If you’re reading this, you put your email on a page that promised one note a month. Thanks for that. The bar I’m setting myself is simple: every issue should be worth the eight minutes it takes you to read it on a Sunday morning, or it doesn’t go out.
This is not a marketing newsletter in the way that phrase has come to mean. No tool roundups. No “7 ways to…” headlines. No engagement bait. I’m a marketing leader for B2B technical companies, currently running global marketing for Outsight’s SHIFT platform in Paris. The slower brand is the place I think out loud about the work that actually matters, in writing tight enough that you’d be willing to forward it.
What you’ll get
One short note a month, on one of three things:
- Positioning. How technical products earn the right to be understood. The kind of subtraction problem most teams don’t admit they have.

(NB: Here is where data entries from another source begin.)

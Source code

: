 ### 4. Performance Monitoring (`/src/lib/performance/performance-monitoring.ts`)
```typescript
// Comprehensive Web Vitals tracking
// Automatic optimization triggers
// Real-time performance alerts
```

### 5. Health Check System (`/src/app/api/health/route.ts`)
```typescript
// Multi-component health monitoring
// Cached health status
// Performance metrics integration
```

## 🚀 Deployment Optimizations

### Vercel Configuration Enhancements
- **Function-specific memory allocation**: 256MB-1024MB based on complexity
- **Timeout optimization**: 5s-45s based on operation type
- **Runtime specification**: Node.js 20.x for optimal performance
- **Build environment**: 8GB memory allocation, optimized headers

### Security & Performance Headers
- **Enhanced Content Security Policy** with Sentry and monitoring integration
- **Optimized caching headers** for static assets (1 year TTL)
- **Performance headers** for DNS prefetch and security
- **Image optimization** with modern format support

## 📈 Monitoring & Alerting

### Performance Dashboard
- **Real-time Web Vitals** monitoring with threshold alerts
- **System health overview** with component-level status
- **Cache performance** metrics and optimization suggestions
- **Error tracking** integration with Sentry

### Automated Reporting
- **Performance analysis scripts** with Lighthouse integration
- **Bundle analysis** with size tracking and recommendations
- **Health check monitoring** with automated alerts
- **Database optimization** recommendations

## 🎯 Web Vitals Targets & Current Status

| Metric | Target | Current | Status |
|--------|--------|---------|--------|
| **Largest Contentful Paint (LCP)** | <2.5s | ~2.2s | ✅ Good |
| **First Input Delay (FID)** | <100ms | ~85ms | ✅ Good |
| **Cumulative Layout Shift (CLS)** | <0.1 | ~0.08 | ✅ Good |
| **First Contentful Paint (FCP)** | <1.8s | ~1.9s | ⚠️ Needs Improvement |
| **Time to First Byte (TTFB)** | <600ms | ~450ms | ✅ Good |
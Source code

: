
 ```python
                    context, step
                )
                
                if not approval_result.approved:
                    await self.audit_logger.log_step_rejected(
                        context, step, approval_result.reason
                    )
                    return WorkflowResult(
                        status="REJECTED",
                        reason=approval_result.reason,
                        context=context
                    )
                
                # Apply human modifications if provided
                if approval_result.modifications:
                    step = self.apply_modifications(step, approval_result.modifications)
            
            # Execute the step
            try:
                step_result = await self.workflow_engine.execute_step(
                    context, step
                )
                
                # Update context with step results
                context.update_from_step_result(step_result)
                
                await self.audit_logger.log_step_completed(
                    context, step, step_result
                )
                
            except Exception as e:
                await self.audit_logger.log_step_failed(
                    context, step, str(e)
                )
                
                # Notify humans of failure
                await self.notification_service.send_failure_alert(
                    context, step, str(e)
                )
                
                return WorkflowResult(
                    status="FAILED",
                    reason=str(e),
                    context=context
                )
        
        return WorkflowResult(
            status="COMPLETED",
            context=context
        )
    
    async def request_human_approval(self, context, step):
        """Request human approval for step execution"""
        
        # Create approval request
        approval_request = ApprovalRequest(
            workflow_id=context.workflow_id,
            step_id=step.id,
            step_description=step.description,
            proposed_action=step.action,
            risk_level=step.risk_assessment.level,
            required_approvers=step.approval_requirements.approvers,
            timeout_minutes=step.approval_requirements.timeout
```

- AI in marketing teams. Where it actually pays back, where it’s just theatre, and what to do about either.
- Operating quietly. Brand, content systems, CRM hygiene, and the long-cycle work that keeps a marketing function compounding past the quarter.
The one principle
Most B2B marketing fails by trying to say too many things at once. The fix isn’t volume. The fix is subtraction. Pick the one thing your team can defend, and let the rest go to the cutting-room floor. I wrote a longer version of this on positioning as a subtraction problem, and another on the homepage that says one thing. If you read nothing else of mine, read those two.
The deal
One email a month. Short. No tracking pixels beyond what your email client already does. You can reply to any issue and it lands in my inbox; I read everything and answer most. If you ever want to stop, the unsubscribe link is one click and it works. No “are you sure?” page, no win-back sequence.
Next month: a short note on what happened the first time I sat with a marketing team to introduce AI without losing the room. The mistakes I made. The two things that surprised me.
Until then.
“If there are two CTAs above the fold, one of them is a hedge.”